#### Task to complete
Whenever a line in the entries below contains "KEYS", copy that line.

#### Supplied data
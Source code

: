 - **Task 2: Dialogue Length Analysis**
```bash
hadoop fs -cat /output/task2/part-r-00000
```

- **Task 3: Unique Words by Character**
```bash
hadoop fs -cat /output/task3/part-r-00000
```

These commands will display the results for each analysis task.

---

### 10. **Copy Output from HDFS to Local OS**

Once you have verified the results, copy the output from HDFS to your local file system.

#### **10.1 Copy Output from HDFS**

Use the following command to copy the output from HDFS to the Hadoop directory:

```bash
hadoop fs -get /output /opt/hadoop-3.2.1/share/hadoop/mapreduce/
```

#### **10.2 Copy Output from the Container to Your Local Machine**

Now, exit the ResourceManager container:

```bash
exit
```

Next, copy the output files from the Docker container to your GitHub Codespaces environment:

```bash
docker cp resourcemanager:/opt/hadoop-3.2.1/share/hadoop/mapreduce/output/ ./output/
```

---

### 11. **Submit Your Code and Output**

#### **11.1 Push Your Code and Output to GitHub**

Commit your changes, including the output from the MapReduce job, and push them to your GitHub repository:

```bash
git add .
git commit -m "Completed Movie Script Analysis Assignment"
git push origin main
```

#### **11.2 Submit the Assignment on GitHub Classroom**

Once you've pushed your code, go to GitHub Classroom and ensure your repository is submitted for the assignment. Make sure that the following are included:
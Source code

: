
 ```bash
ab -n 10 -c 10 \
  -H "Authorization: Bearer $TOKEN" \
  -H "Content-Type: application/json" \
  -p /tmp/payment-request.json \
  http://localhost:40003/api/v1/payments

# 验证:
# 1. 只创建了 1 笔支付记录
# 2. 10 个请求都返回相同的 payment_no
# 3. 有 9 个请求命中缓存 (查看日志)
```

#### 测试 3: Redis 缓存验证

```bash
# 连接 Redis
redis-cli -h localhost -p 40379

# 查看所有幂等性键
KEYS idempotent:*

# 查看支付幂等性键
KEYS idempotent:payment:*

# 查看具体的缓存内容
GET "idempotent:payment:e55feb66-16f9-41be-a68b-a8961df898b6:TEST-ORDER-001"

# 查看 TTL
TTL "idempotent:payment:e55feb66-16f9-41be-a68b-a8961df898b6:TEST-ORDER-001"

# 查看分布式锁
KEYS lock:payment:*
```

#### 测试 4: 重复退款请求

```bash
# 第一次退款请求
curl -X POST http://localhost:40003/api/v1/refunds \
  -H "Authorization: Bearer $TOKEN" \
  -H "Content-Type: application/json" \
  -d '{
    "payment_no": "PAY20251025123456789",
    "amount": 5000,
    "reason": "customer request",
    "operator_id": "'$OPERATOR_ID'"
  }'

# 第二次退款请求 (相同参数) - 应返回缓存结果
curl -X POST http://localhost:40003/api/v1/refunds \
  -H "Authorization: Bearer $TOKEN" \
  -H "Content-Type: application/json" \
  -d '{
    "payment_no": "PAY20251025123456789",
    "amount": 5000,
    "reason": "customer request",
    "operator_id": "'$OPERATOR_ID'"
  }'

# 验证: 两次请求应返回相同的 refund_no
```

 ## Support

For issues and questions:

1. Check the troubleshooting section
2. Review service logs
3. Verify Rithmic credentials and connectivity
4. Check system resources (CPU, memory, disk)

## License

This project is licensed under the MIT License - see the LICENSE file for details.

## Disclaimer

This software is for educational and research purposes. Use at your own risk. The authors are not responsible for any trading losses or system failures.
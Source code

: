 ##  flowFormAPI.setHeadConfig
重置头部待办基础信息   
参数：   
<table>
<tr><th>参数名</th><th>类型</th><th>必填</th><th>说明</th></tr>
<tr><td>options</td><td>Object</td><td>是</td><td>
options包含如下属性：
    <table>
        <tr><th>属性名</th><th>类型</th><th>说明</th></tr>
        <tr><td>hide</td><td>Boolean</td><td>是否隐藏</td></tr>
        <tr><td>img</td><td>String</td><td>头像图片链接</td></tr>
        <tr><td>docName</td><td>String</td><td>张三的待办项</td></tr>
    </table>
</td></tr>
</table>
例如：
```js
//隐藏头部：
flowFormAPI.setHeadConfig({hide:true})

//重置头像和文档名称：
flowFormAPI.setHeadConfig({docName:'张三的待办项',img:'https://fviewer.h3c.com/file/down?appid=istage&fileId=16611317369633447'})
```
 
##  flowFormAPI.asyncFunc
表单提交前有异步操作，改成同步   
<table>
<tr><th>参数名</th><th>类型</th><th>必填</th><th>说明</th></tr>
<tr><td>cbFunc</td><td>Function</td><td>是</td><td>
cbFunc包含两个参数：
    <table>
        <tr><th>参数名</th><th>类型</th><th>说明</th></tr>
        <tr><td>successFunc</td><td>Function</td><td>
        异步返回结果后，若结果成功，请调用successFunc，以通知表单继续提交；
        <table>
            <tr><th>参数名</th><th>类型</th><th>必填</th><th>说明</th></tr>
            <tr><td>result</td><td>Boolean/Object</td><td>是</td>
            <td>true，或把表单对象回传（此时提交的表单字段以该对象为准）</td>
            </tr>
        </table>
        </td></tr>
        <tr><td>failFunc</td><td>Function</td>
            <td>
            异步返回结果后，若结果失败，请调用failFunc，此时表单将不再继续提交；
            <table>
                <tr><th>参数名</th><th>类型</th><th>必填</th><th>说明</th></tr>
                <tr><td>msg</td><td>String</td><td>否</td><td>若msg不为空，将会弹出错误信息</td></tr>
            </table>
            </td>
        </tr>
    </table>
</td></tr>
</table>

#### Expected answer
KEYS idempotent:*
KEYS idempotent:payment:*
KEYS lock:payment:*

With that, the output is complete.